📺 Real-Time YouTube Trending Video Analyzer

The aim of this project was to gain a deep understanding of real-time data pipelines and how large tech companies use Kafka and Spark for streaming, monitoring, and analytics — by simulating such a system locally. Kafka and Spark are highly scalable systems typically used in production for tasks like clickstream analysis, fraud detection, and dynamic dashboarding. This project replicates a simplified version of that on a single local machine, proving that real-time processing concepts can be learned and implemented even without cloud infrastructure. Before I begin, here is a brief explanation of what Kafka and Spark are.

For a deeper dive into what Kafka and Spark are, how they work individually and as a powerful team, check out the full explanation here!

What is Kafka?

Kafka is like a supercharged message bus that lets different parts of your system talk to each other — without shouting across the room. It works by organizing messages into topics, which are like labeled folders where you drop your data (say, trending videos).
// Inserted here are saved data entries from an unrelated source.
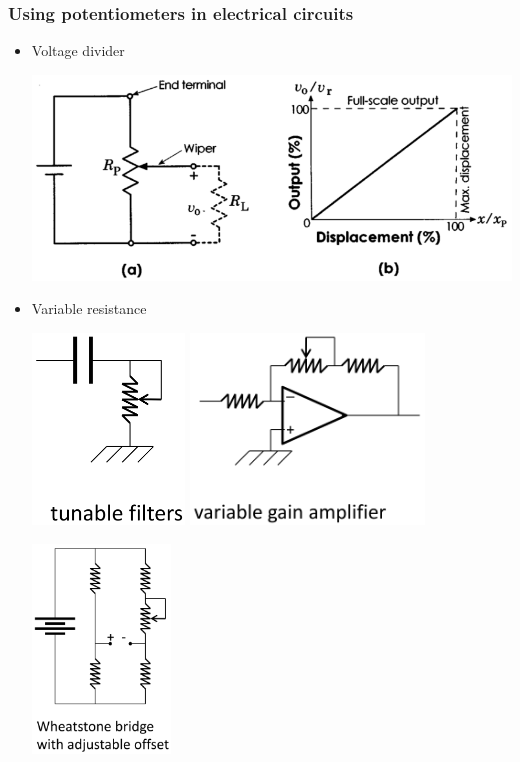 \documentclass[11pt]{article}
\begin{document}
\subsubsection{Using potentiometers in electrical circuits}
\label{sec:org77f2ed9}
\begin{itemize}
\item Voltage divider
\begin{center}
\includegraphics[width=.9\linewidth]{./images/voltage-divider-circuit-and-graph.png}
\end{center}
\item Variable resistance
\begin{center}
\includegraphics[width=0.32\textwidth]{./images/tunable-filter-diagram.png}
\includegraphics[width=0.49\textwidth]{./images/variable-gain-amplifier-diagram.png}
\end{center}

\begin{center}
\includegraphics[height=15em]{./images/wheatstone-bridge-with-adjustable-offset-diagram.png}
\end{center}
\end{itemize}
\end{document}
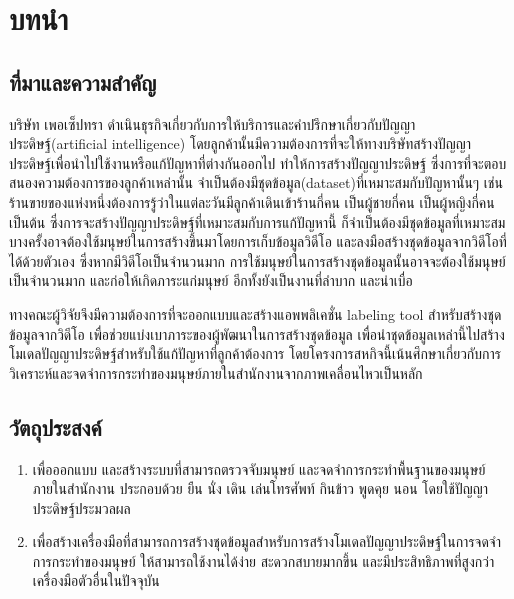 \chapter{บทนำ}
\section{ที่มาและความสำคัญ}
บริษัท เพอเซ็ปทรา ดำเนินธุรกิจเกี่ยวกับการให้บริการและคำปรึกษาเกี่ยวกับปัญญาประดิษฐ์(artificial intelligence)
โดยลูกค้านั้นมีความต้องการที่จะให้ทางบริษัทสร้างปัญญาประดิษฐ์เพื่อนำไปใช้งานหรือแก้ปัญหาที่ต่างกันออกไป 
ทำให้การสร้างปัญญาประดิษฐ์ ซึ่งการที่จะตอบสนองความต้องการของลูกค้าเหล่านั้น 
จำเป็นต้องมีชุดข้อมูล(dataset)ที่เหมาะสมกับปัญหานั้นๆ เช่น ร้านขายของแห่งหนึ่งต้องการรู้ว่าในแต่ละวันมีลูกค้าเดินเข้าร้านกี่คน เป็นผู้ชายกี่คน เป็นผู้หญิงกี่คน เป็นต้น
ซึ่งการจะสร้างปัญญาประดิษฐ์ที่เหมาะสมกับการแก้ปัญหานี้ ก็จำเป็นต้องมีชุดข้อมูลที่เหมาะสม บางครั้งอาจต้องใช้มนุษย์ในการสร้างขึ้นมาโดยการเก็บข้อมูลวิดีโอ 
และลงมือสร้างชุดข้อมูลจากวิดีโอที่ได้ด้วยตัวเอง ซึ่งหากมีวิดีโอเป็นจำนวนมาก การใช้มนุษย์ในการสร้างชุดข้อมูลนั้นอาจจะต้องใช้มนุษย์เป็นจำนวนมาก 
และก่อให้เกิดภาระแก่มนุษย์ อีกทั้งยังเป็นงานที่ลำบาก และน่าเบื่อ

ทางคณะผู้วิจัยจึงมีความต้องการที่จะออกแบบและสร้างแอพพลิเคชั่น labeling tool สำหรับสร้างชุดข้อมูลจากวิดีโอ เพื่อช่วยแบ่งเบาภาระของผู้พัฒนาในการสร้างชุดข้อมูล 
เพื่อนำชุดข้อมูลเหล่านี้ไปสร้างโมเดลปัญญาประดิษฐ์สำหรับใช้แก้ปัญหาที่ลูกค้าต้องการ โดยโครงการสหกิจนี้เน้นศึกษาเกี่ยวกับการวิเคราะห์และจดจำการกระทำของมนุษย์ภายในสำนักงานจากภาพเคลื่อนไหวเป็นหลัก

\section{วัตถุประสงค์}
\begin{enumerate}
	\setlength\itemsep{-0.25em}
	\item เพื่อออกแบบ และสร้างระบบที่สามารถตรวจจับมนุษย์ และจดจำการกระทำพื้นฐานของมนุษย์ภายในสำนักงาน 
	ประกอบด้วย ยืน นั่ง เดิน เล่นโทรศัพท์ กินข้าว พูดคุย นอน โดยใช้ปัญญาประดิษฐ์ประมวลผล
	\item เพื่อสร้างเครื่องมือที่สามารถการสร้างชุดข้อมูลสำหรับการสร้างโมเดลปัญญาประดิษฐ์ในการจดจำการกระทำของมนุษย์ ให้สามารถใช้งานได้ง่าย 
	สะดวกสบายมากขึ้น และมีประสิทธิภาพที่สูงกว่าเครื่องมือตัวอื่นในปัจจุบัน
\end{enumerate}

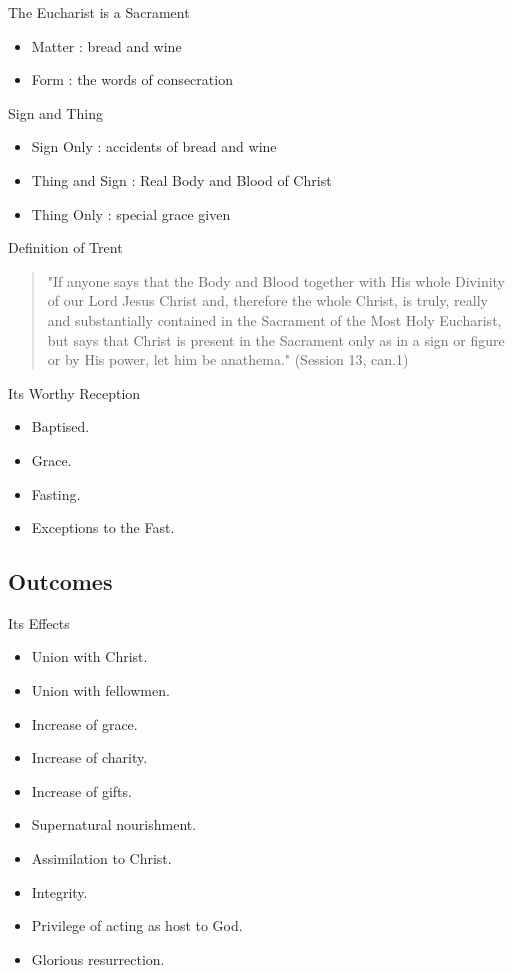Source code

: \documentclass{beamer}
\begin{document}
\begin{frame}{The Eucharist is a Sacrament}
\begin{itemize}
\item Matter : bread and wine
\item Form : the words of consecration
\end{itemize}
\end{frame}
\begin{frame}{Sign and Thing}
\begin{itemize}
\item Sign Only : accidents of bread and wine
\item Thing and Sign : Real Body and Blood of Christ
\item Thing Only : special grace given
\end{itemize}
\end{frame}
\begin{frame}{Definition of Trent}
\begin{quote}
"If anyone says that the Body and Blood together with His whole Divinity of our Lord Jesus Christ and, therefore the whole Christ, is truly, really and substantially contained in the Sacrament of the Most Holy Eucharist, but says that Christ is present in the Sacrament only as in a sign or figure or by His power, let him be anathema." (Session 13, can.1)
\end{quote}
\end{frame}

\begin{frame}{Its Worthy Reception}
\begin{itemize}
\item Baptised.
\item Grace.
\item Fasting.
\item Exceptions to the Fast.
\end{itemize}
\end{frame}

\subsection{Outcomes}

\begin{frame}{Its Effects}
\begin{itemize}
\item Union with Christ.
\item Union with fellowmen. 
\item Increase of grace.
\item Increase of charity. 
\item Increase of gifts. 
\item Supernatural nourishment. 
\item Assimilation to Christ.
\item Integrity.
\item Privilege of acting as host to God.
\item Glorious resurrection.
\end{itemize}
\end{frame}
\end{document}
Producers send data into these topics, and consumers pick it up at their own pace, kind of like subscribing to your favorite podcast.

What is Spark?

Spark is the brainy, fast-processing engine that takes all that data (maybe from Kafka!) and crunches it like a pro. It shines because it keeps data in memory while working, unlike older systems like Hadoop that keep running to the hard disk. This makes it insanely fast — like, 100 times faster in some cases! At its core is the RDD (Resilient Distributed Dataset), a smart way to spread data across machines so it can survive crashes and be worked on in parallel.

Summary structure

This project summary is structured to provide a clear and comprehensive overview of the end-to-end data streaming pipeline built using Kafka, Spark, and Streamlit on a single local machine. It begins with a high-level architecture description of the system, followed by a short video demonstration of the pipeline in action. After the demo, I break down each component of the pipeline—Kafka, Spark, storage, and the dashboard—explaining their individual roles, how they interact, and what their equivalents look like in an industry-scale cloud environment. Finally, I reflect on key technical and conceptual learnings gained throughout the process, especially around real-time data flow, processing bottlenecks, and debugging distributed-like systems locally.

🔁 Architecture Overview

[Kafka Producer] → [Kafka Topic: youtube-trending] → [Spark Streaming Consumer] → [CSV Output] → [Streamlit Dashboard]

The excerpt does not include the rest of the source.